If you can get down to the Public and catch the musical play “Girl From The North Country”  by Conor McPherson with songs by Bob Dylan, you’ll note that the one and only joyful moment in the show is “You Ain’t Going Nowhere,” the opening track on Rodeo, the closing track on Rodeo  is another Dylan number, and between the two they are an undoubted high point in the Bard Of Duluth’s’ career. At the Town Hall yesterday, Roger and Chris both  began and ended  the segment with the song. Roger said “It’s a Dylan song, I don’t know what it means.” The song juxtapositions day to day life in Hibbert with a joy in tomorrow, it is a terrific singalong, so much that Roger and Chris have us do exactly that at the conclusion of the album performance in a reprise. As for the other Dylan song, “Nothing Was Delivered” is moved to mid set and the bummer song (always hit me as a political putdown) has one of Dylan’ most drastic lines: “Nothing is better, nothing is best”.

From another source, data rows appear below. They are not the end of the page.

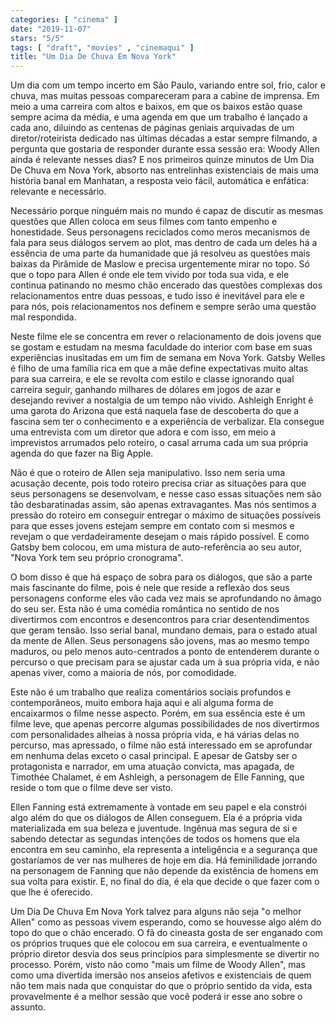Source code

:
 ```yaml
---
categories: [ "cinema" ]
date: "2019-11-07"
stars: "5/5"
tags: [ "draft", "movies" , "cinemaqui" ]
title: "Um Dia De Chuva Em Nova York"
---
```

Um dia com um tempo incerto em São Paulo, variando entre sol, frio, calor
e chuva, mas muitas pessoas compareceram para a cabine de imprensa. Em
meio a uma carreira com altos e baixos, em que os baixos estão quase
sempre acima da média, e uma agenda em que um trabalho é lançado
a cada ano, diluindo as centenas de páginas geniais arquivadas de
um diretor/roteirista dedicado nas últimas décadas a estar sempre
filmando, a pergunta que gostaria de responder durante essa sessão era:
Woody Allen ainda é relevante nesses dias? E nos primeiros quinze minutos
de Um Dia De Chuva em Nova York, absorto nas entrelinhas existenciais de
mais uma história banal em Manhatan, a resposta veio fácil, automática
e enfática: relevante e necessário.

Necessário porque ninguém mais no mundo é capaz de discutir as
mesmas questões que Allen coloca em seus filmes com tanto empenho e
honestidade. Seus personagens reciclados como meros mecanismos de fala
para seus diálogos servem ao plot, mas dentro de cada um deles há a
essência de uma parte da humanidade que já resolveu as questões mais
baixas da Pirâmide de Maslow e precisa urgentemente mirar no topo. Só
que o topo para Allen é onde ele tem vivido por toda sua vida, e ele
continua patinando no mesmo chão encerado das questões complexas dos
relacionamentos entre duas pessoas, e tudo isso é inevitável para
ele e para nós, pois relacionamentos nos definem e sempre serão uma
questão mal respondida.

Neste filme ele se concentra em rever o relacionamento de dois jovens
que se gostam e estudam na mesma faculdade do interior com base em suas
experiências inusitadas em um fim de semana em Nova York. Gatsby Welles
é filho de uma família rica em que a mãe define expectativas muito
altas para sua carreira, e ele se revolta com estilo e classe ignorando
qual carreira seguir, ganhando milhares de dólares em jogos de azar e
desejando reviver a nostalgia de um tempo não vivido. Ashleigh Enright
é uma garota do Arizona que está naquela fase de descoberta do que
a fascina sem ter o conhecimento e a experiência de verbalizar. Ela
consegue uma entrevista com um diretor que adora e com isso, em meio a
imprevistos arrumados pelo roteiro, o casal arruma cada um sua própria
agenda do que fazer na Big Apple.

Não é que o roteiro de Allen seja manipulativo. Isso nem seria uma
acusação decente, pois todo roteiro precisa criar as situações para
que seus personagens se desenvolvam, e nesse caso essas situações
nem são tão desbaratinadas assim, são apenas extravagantes. Mas
nós sentimos a pressão do roteiro em conseguir entregar o máximo de
situações possíveis para que esses jovens estejam sempre em contato
com si mesmos e revejam o que verdadeiramente desejam o mais rápido
possível. E como Gatsby bem colocou, em uma mistura de auto-referência
ao seu autor, "Nova York tem seu próprio cronograma".

O bom disso é que há espaço de sobra para os diálogos, que são
a parte mais fascinante do filme, pois é nele que reside a reflexão
dos seus personagens conforme eles vão cada vez mais se aprofundando no
âmago do seu ser. Esta não é uma comédia romântica no sentido de nos
divertirmos com encontros e desencontros para criar desentendimentos que
geram tensão. Isso serial banal, mundano demais, para o estado atual
da mente de Allen. Seus personagens são jovens, mas ao mesmo tempo
maduros, ou pelo menos auto-centrados a ponto de entenderem durante o
percurso o que precisam para se ajustar cada um à sua própria vida,
e não apenas viver, como a maioria de nós, por comodidade.

Este não é um trabalho que realiza comentários sociais profundos e
contemporâneos, muito embora haja aqui e ali alguma forma de encaixarmos
o filme nesse aspecto. Porém, em sua essência este é um filme leve,
que apenas percorre algumas possibilidades de nos divertirmos com
personalidades alheias à nossa própria vida, e há várias delas no
percurso, mas apressado, o filme não está interessado em se aprofundar
em nenhuma delas exceto o casal principal. E apesar de Gatsby ser
o protagonista e narrador, em uma atuação convicta, mas apagada,
de Timothée Chalamet, é em Ashleigh, a personagem de Elle Fanning,
que reside o tom que o filme deve ser visto.

Ellen Fanning está extremamente à vontade em seu papel e ela constrói
algo além do que os diálogos de Allen conseguem. Ela é a própria
vida materializada em sua beleza e juventude. Ingênua mas segura de si
e sabendo detectar as segundas intenções de todos os homens que ela
encontra em seu caminho, ela representa a inteligência e a segurança
que gostaríamos de ver nas mulheres de hoje em dia. Há feminilidade
jorrando na personagem de Fanning que não depende da existência de
homens em sua volta para existir. E, no final do dia, é ela que decide
o que fazer com o que lhe é oferecido.

Um Dia De Chuva Em Nova York talvez para alguns não seja "o melhor
Allen" como as pessoas vivem esperando, como se houvesse algo além do
topo do que o chão encerado. O fã do cineasta gosta de ser enganado com
os próprios truques que ele colocou em sua carreira, e eventualmente o
próprio diretor desvia dos seus princípios para simplesmente se divertir
no processo. Porém, visto não como "mais um filme de Woody Allen",
mas como uma divertida imersão nos anseios afetivos e existenciais
de quem não tem mais nada que conquistar do que o próprio sentido da
vida, esta provavelmente é a melhor sessão que você poderá ir esse
ano sobre o assunto.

Once you’re past the two Dylans, the real country songs come up for an airing. The Louvin Brothers “The Christian Life” given a much straighter take now the two friends are born again, their take on the pure country “You’re Still On My Mind” -I know George Jones version, and this one, if you play it back to back with Jones, the lack of a piano is quite alarming. Two Gram Parsons classics open Side Two, and elsewhere there is a mix of traditional, country obscurities, and more with the recurring pedal changing the complexion of the album.

Live, the performance is excellent on just about every level. Chris voice is wistful and nostalgic, Roger still has an edge to himself (especially later on a dynamite “So You Want To Be A Rock ‘N’ Roll Star”), there is always something a little on the too cool to be true about him. The two are at the opposite end of cool and Marty is the kid brother along for the ride. It has aged, and they look old, but the rock star aura is hard to shake. The evening opened with “My Back Pages” and it fits like a glove, the band is tight and together, and the good humor is so strong that Roger smiles and claps Marty on the back after the solo. The end of the evening is “Turn Turn Turn” -the late Pete seeger classic that the Byrds turned into their biggest hit.

While it might be a stretch to call “Mr. Spaceman” and, God knows, “Mr. Tambourine Man” country, certainly the 1965 vintage “A Satisfied Man” is country spiritual style, and  so is the McGuinn-Parsons composition, written after a DJ refused to play one of their songs on the, what’s’ that word,  radio, “Drug Store Truck Driving Man”. More than simply a table setting, it works as an expression of the Byrds country roots. The first set is a swift 33 minutes in length, but the second set makes up for the length and by the end of the night the band have been on stage for around 105 minutes -a good chunk of time, and none wasted.

Much like Sweetheart Of The Rodeo itself, the set lacks a center of gravity, in the very best sense it remains a singular set of great songs and a reclamation of a form and of what it means to be American that goes to the heart of cultural differences. The  music, these swinging and sidelong sincere set of songs, answers question still relevant today. Look at the Byrds this way: they were an American pop take on the singles as  artform The. Byrds were so deeply influenced by the Beatles (take another look at the band name). Hillman references “I’ve Jut Seen A Face” but if they had ever listened to the UK version of Beatles for Sale, it is country meets Buddy Holly. If Black Sabbath were rock slowed to a pulse, the Byrds were folk with a Rickenbacker. The Byrds listened  to the Beatles and were transformed, but THEY LISTENED TO THE BEATLES -stardom and sales were part of the equation, and as much as beatlefying Dylan was their reason for being,, mainstreaming to the youth market country was always part of it.

Monday night was an emphatic explanation of all these things from fifty years ago, it  echoes in the current landscape like a future not reached.